The client computes a diffiehellman shared secret:

dh_key = DH(server_public_key, client_ephemeral_private_key)

The client uses this KDF to derive a key for the message or first message part:

func NewRequestKey(dhKey []byte) []byte {
return H(dhKey | "singleUseTransmitKeySalt")
}

The client then uses this KDF to derive a key for each message part, where each message part is enumerated by keyNum:

func NewRequestPartKey(dhKey []byte, keyNum uint64) []byte {
return H(dhKey | keyNum | "singleUseRequestKeySalt")
}

The client also computes a message fingerprint, which is used as a nonce value for encryption:

func NewRequestPartFingerprint(dhKey []byte, keyNum uint64) Fingerprint {
fp = H(dhKey | keyNum | "singleUseRequestFingerprintSalt")
// Set the first bit as zero to ensure everything stays in the group
fp[0] &= 0b01111111
return fp
}

The resulting shared secret key is used by the client to encrypt the request message which encapsulate an application specific payload as well as the client's ephemeral public DH key, and the newly created ephemeral network identity.

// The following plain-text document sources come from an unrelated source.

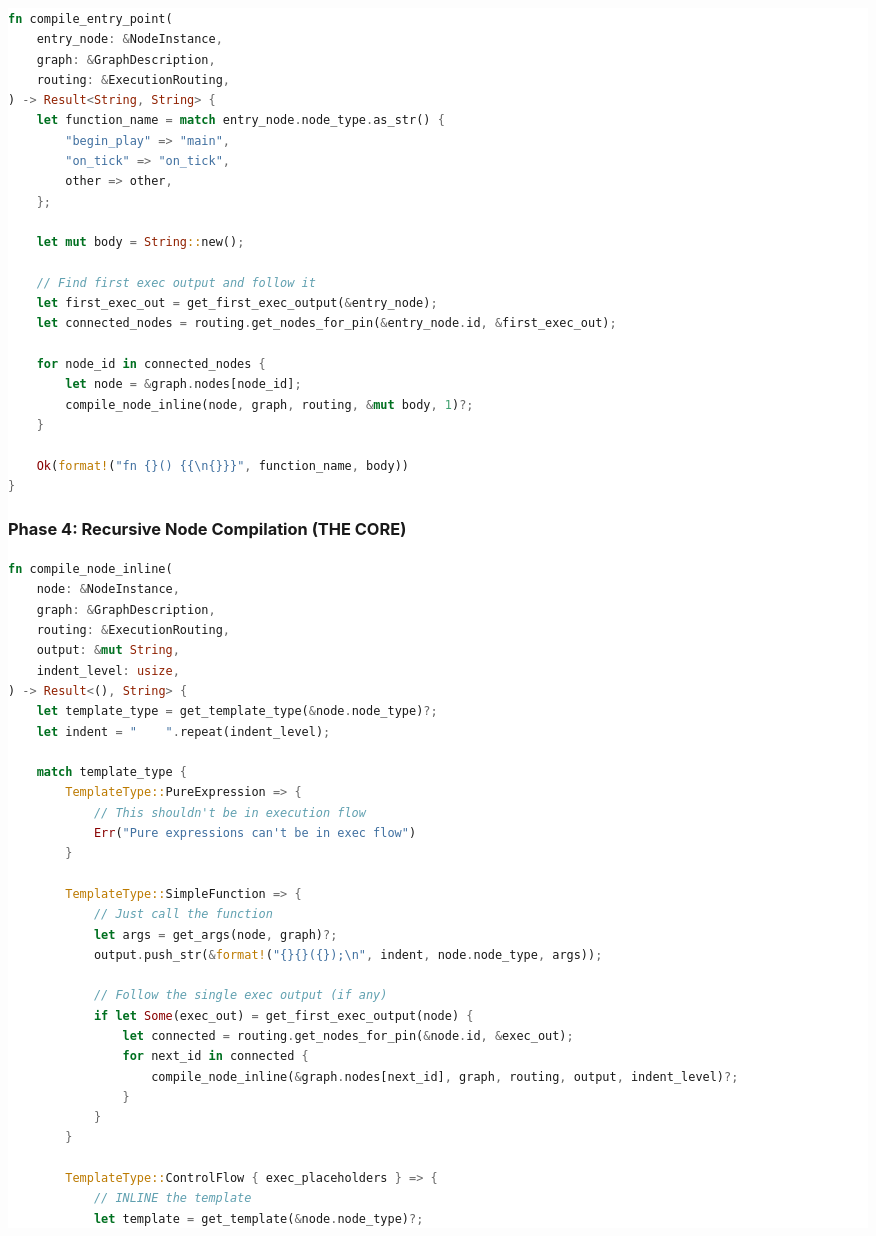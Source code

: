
 ```rust
fn compile_entry_point(
    entry_node: &NodeInstance,
    graph: &GraphDescription,
    routing: &ExecutionRouting,
) -> Result<String, String> {
    let function_name = match entry_node.node_type.as_str() {
        "begin_play" => "main",
        "on_tick" => "on_tick",
        other => other,
    };

    let mut body = String::new();

    // Find first exec output and follow it
    let first_exec_out = get_first_exec_output(&entry_node);
    let connected_nodes = routing.get_nodes_for_pin(&entry_node.id, &first_exec_out);

    for node_id in connected_nodes {
        let node = &graph.nodes[node_id];
        compile_node_inline(node, graph, routing, &mut body, 1)?;
    }

    Ok(format!("fn {}() {{\n{}}}", function_name, body))
}
```

### Phase 4: Recursive Node Compilation (THE CORE)

```rust
fn compile_node_inline(
    node: &NodeInstance,
    graph: &GraphDescription,
    routing: &ExecutionRouting,
    output: &mut String,
    indent_level: usize,
) -> Result<(), String> {
    let template_type = get_template_type(&node.node_type)?;
    let indent = "    ".repeat(indent_level);

    match template_type {
        TemplateType::PureExpression => {
            // This shouldn't be in execution flow
            Err("Pure expressions can't be in exec flow")
        }

        TemplateType::SimpleFunction => {
            // Just call the function
            let args = get_args(node, graph)?;
            output.push_str(&format!("{}{}({});\n", indent, node.node_type, args));

            // Follow the single exec output (if any)
            if let Some(exec_out) = get_first_exec_output(node) {
                let connected = routing.get_nodes_for_pin(&node.id, &exec_out);
                for next_id in connected {
                    compile_node_inline(&graph.nodes[next_id], graph, routing, output, indent_level)?;
                }
            }
        }

        TemplateType::ControlFlow { exec_placeholders } => {
            // INLINE the template
            let template = get_template(&node.node_type)?;
```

func StreamEncrypt(key, nonce, message []byte) []byte {
return XORKeyStream(key, nonce, message)
}

The client computes a MAC over the ciphertext:

func MakeMAC(key []byte, encryptedPayload []byte) []byte {
mac = HMAC(key, encryptedPayload | "singleUseMacSalt")
// Set the first bit as zero to ensure everything stays in the group
mac[0] &= 0b01111111
return mac
}

MAC verification is done like this:

func VerifyMAC(key []byte, encryptedPayload, receivedMAC []byte) bool {
newMAC := MakeMAC(key, encryptedPayload)

return bytes.Equal(newMAC, receivedMAC)
}

The message type for single use requests are defined like this:

type RequestPayload struct {
Nonce []byte
NumRequestParts []byte // Number of parts in the request, currently always 1
MaxResponseParts []byte // Max number of messages expected in response
Size []byte // Size of the contents
Contents []byte
}

In the above RequestPayload message type, the contents field is used to encapsulate the application specific payload. When the server receives such a request it calculates the shared secret and uses it to verify the MAC:

dh_key = DH(sender_public_key, server_private_key)
key = NewRequestKey(dh_key)

if VerifyMAC(key, request_payload, MAC) {
return errors.New("failed to verify MAC")
}

If the MAC verifies then the message is decrypted:

decrypted_payload = StreamEncrypt(key, fingerprint, payload_ciphertext)

The decrypted payload is passed to the application which composes a response payload to be sent back to the client. The server replies with this message response type:

type ResponsePart struct {
Version []byte // Version of the message
PartNum []byte // Index of message in a series of messages
MaxParts []byte // The number of parts in this message.
Size []byte // Size of the contents
Contents []byte // The encrypted contents
}

The response keys are generated like this:

func NewResponseKey(dhKey []byte, keyNum uint64) []byte {
return H(dhKey | keyNumBytes | "singleUseResponseKeySalt")
}

Response fingerprints which are used as encryption nonces are generated like this:

func NewResponseFingerprint(dhKey []byte, keyNum uint64) Fingerprint {
fp = H(dhKey | keyNum | "singleUseResponseFingerprintSalt")

// Set the first bit as zero to ensure everything stays in the group
fp[0] &= 0b01111111
return fp
}

The server's response is encrypted:

ciphertext = StreamEncrypt(key, fingerprint, payload)

As with the client's request, if the server's response exceeds the cMix maximum message length then the message is divided into parts and each part is encrypted and sent in it's own cMix packet.